Özrün  k a b u l ü   ve   r e d d i  kararı temyiz edilebilir (İİK. mad. 363/3).[34] [35] Yargıtay, önce “gecikmiş itirazın kabulü hakkındaki kararın, temyiz edilemeyeceğine” karar vermişken,[36] daha sonra, bu görüşünden dönerek, “gecikmiş itirazın kabulü hakkındaki kararın temyiz edilebileceğini”[37] belirtmiştir…



D- Takip devam ettiği sırada, takip konusu alacağın bir üçüncü kişiye “tüm olarak = külli” (miras) ya da “tek olarak = cüz’i” geçmesi (devri = temliki) halinde, borçluya yeni alacaklı karşısında sahip olacağı itirazları, “gecikmiş itiraz” yolu ile ileri sürebilmek imkanı verilmelidir.[38]

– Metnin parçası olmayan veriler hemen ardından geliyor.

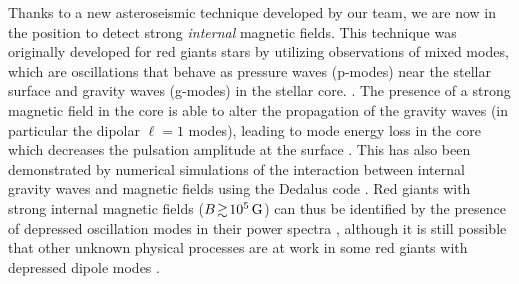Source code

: Thanks to a new asteroseismic technique developed by our team, we are now in the position to detect strong {\it internal} magnetic fields. This technique was originally developed for red giants stars by utilizing observations of mixed modes, which are oscillations that behave as pressure waves (p-modes) near the stellar surface and gravity waves (g-modes) in the stellar core. \citep[e.g][]{Beck_2011}. The presence of a strong magnetic field in the core is able to alter the propagation of the gravity waves (in particular the dipolar $\ell =1$ modes),
leading to mode energy loss in the core which decreases the pulsation amplitude at the surface \citep{Fuller_2015}. This has also been demonstrated by numerical simulations of the interaction between internal gravity waves and magnetic fields using the Dedalus code \citep{Lecoanet_2016}. Red giants with strong internal magnetic fields ($B \! \gtrsim \! 10^5 \, {\rm G}$) can thus be identified by the presence of depressed oscillation modes in their power spectra \citep{Fuller_2015,Stello_2016}, 
although it is still possible that other unknown physical processes are at work in some red giants with depressed dipole modes \citet{Mosser_2017}. 
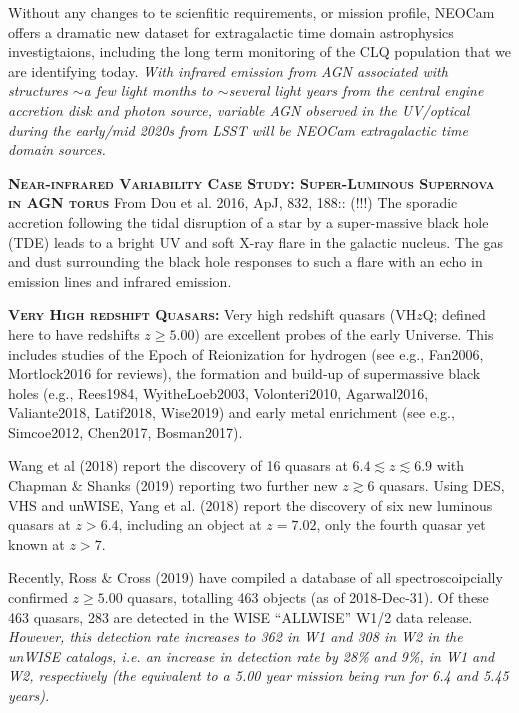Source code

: \documentclass[12pt]{article}
\begin{document}
\smallskip
\smallskip
\noindent
Without any changes to te scienfitic requirements, or mission profile, NEOCam offers 
a dramatic new dataset for extragalactic time domain astrophysics investigtaions, including
the long term monitoring of the CLQ population that we are identifying today.
{\it With infrared emission from AGN associated with structures $\sim$a few light months to $\sim$several light years from the central engine accretion disk and photon source, variable AGN observed in the UV/optical during the early/mid 2020s from LSST will be NEOCam extragalactic time domain sources.}


\smallskip
\smallskip
\noindent
\textbf{\textsc{Near-infrared Variability Case Study: Super-Luminous Supernova in AGN torus}} 
From Dou et al. 2016, ApJ, 832, 188:: (!!!) 
The sporadic accretion following the tidal disruption of a star by a
super-massive black hole (TDE) leads to a bright UV and soft X-ray
flare in the galactic nucleus. The gas and dust surrounding the black
hole responses to such a flare with an echo in emission lines and
infrared emission.

\smallskip
\smallskip
\noindent
\textbf{\textsc{Very High redshift Quasars:}} 
Very high redshift quasars (VH$z$Q; defined here to have redshifts $z\geq5.00$) are excellent probes of the early Universe. This includes studies of the Epoch of Reionization for hydrogen (see e.g., Fan2006, Mortlock2016 for reviews), the formation and build-up of supermassive black holes (e.g., Rees1984, WyitheLoeb2003, Volonteri2010, Agarwal2016, Valiante2018, Latif2018, Wise2019) and early metal enrichment (see e.g., Simcoe2012, Chen2017, Bosman2017).

\smallskip
\smallskip
\noindent
Wang et al (2018) 
report the discovery of 16 quasars at $6.4\lesssim z \lesssim 6.9$ 
with Chapman \& Shanks (2019) reporting two further new $z\gtrsim6$ quasars. 
Using DES, VHS and unWISE, Yang et al. (2018) report the discovery of six new luminous quasars at $z > 6.4$, 
including an object at $z = 7.02$, only the fourth quasar yet known at $z > 7$. 

\smallskip
\smallskip
\noindent
Recently, Ross \& Cross (2019) have compiled a database of all 
spectroscoipcially confirmed $z\geq5.00$ quasars, totalling 463 objects (as of 
2018-Dec-31). Of these 463 quasars, 283 are detected in the WISE ``ALLWISE'' W1/2 
data release. {\it However, this detection rate increases to 362 in W1 and 308 in W2 
in the unWISE catalogs, i.e. an increase in detection rate by 28\% and 9\%, in W1 and W2, 
respectively (the equivalent to a 5.00 year mission being run for 6.4 and 5.45 years).}
\end{document}
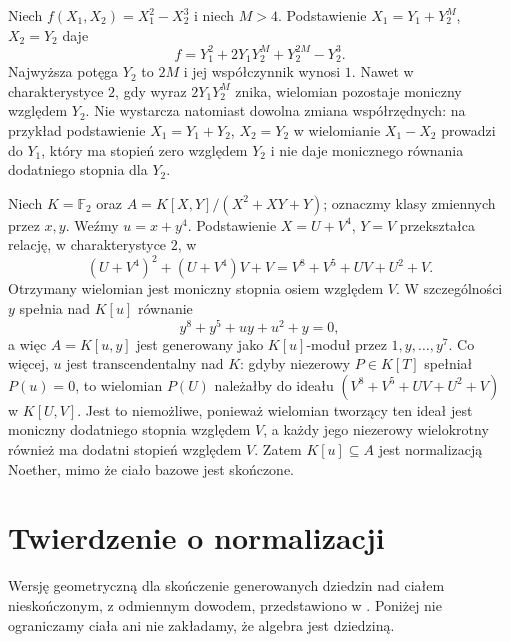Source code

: \begin{przyklad}
Niech $f(X_1,X_2)=X_1^2-X_2^3$ i niech $M>4$.
Podstawienie $X_1=Y_1+Y_2^M$, $X_2=Y_2$ daje
\[
 f=Y_1^2+2Y_1Y_2^M+Y_2^{2M}-Y_2^3.
\]
Najwyższa potęga $Y_2$ to $2M$ i jej współczynnik wynosi $1$.
Nawet w charakterystyce $2$, gdy wyraz $2Y_1Y_2^M$
znika, wielomian pozostaje moniczny względem $Y_2$.
Nie wystarcza natomiast dowolna zmiana współrzędnych:
na przykład podstawienie $X_1=Y_1+Y_2$, $X_2=Y_2$
w wielomianie $X_1-X_2$ prowadzi do $Y_1$,
który ma stopień zero względem $Y_2$ i nie daje
monicznego równania dodatniego stopnia dla $Y_2$.
\end{przyklad}

\begin{przyklad}
\label{aa:prz:noether-f2}
Niech $K=\mathbb F_2$ oraz
$A=K[X,Y]/(X^2+XY+Y)$; oznaczmy klasy zmiennych przez
$x,y$. Weźmy $u=x+y^4$. Podstawienie $X=U+V^4$,
$Y=V$ przekształca relację, w charakterystyce $2$, w
\[
 (U+V^4)^2+(U+V^4)V+V
   =V^8+V^5+UV+U^2+V.
\]
Otrzymany wielomian jest moniczny stopnia osiem względem
$V$. W szczególności $y$ spełnia nad $K[u]$ równanie
\[
 y^8+y^5+uy+u^2+y=0,
\]
a więc $A=K[u,y]$ jest generowany jako $K[u]$-moduł
przez $1,y,\ldots,y^7$. Co więcej, $u$ jest
transcendentalny nad $K$: gdyby niezerowy $P\in K[T]$
spełniał $P(u)=0$, to wielomian $P(U)$ należałby
do ideału $(V^8+V^5+UV+U^2+V)$ w $K[U,V]$.
Jest to niemożliwe, ponieważ wielomian tworzący ten ideał
jest moniczny dodatniego stopnia względem $V$,
a każdy jego niezerowy wielokrotny również ma dodatni
stopień względem $V$. Zatem $K[u]\subseteq A$ jest
normalizacją Noether, mimo że ciało bazowe jest skończone.
\end{przyklad}

\section{Twierdzenie o normalizacji}
Wersję geometryczną dla skończenie generowanych dziedzin nad ciałem nieskończonym, z odmiennym dowodem, przedstawiono w . Poniżej nie ograniczamy ciała ani nie zakładamy, że algebra jest dziedziną.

E- Vekil, kendi özrünü ileri sürerek, borçluyu temsilen süresinde itirazda bulunamadığını belirtip, gecikmiş itirazda bulunamaz.[39] [40] Başka bir deyişle, borçluya tanınan gecikmiş itirazda” bulunma hak ve yetkisi, aynı koşullar çerçevesinde yasal temsilciler için de kabul edilmekte ise de, iradi temsilcilerin özürleri, gecikmiş itiraz sebebi sayılmamaktadır.[41]

F- Ayrıca belirtelim ki, bu madde, borçlunun üçüncü kişide bulunan alacağının alacaklı tarafından haczi üzerine, üçüncü kişinin gönderilen “birinci haciz ihbarnamesi”ne, İİK. mad. 89/II gereğince, kusuru olmaksızın bir engel (özür) nedeniyle süresinde -yedi gün- itiraz edememesi halinde de uygulanır. Bu takdirde, üçüncü kişinin, engelin (özrün) ortadan kalkmasından itibaren üç gün içinde  -İİK. mad. 65’in az önce belirtilen koşullarına uyarak- İİK. mad. 89/V gereğince icra mahkemesine başvurması gerekir.[42]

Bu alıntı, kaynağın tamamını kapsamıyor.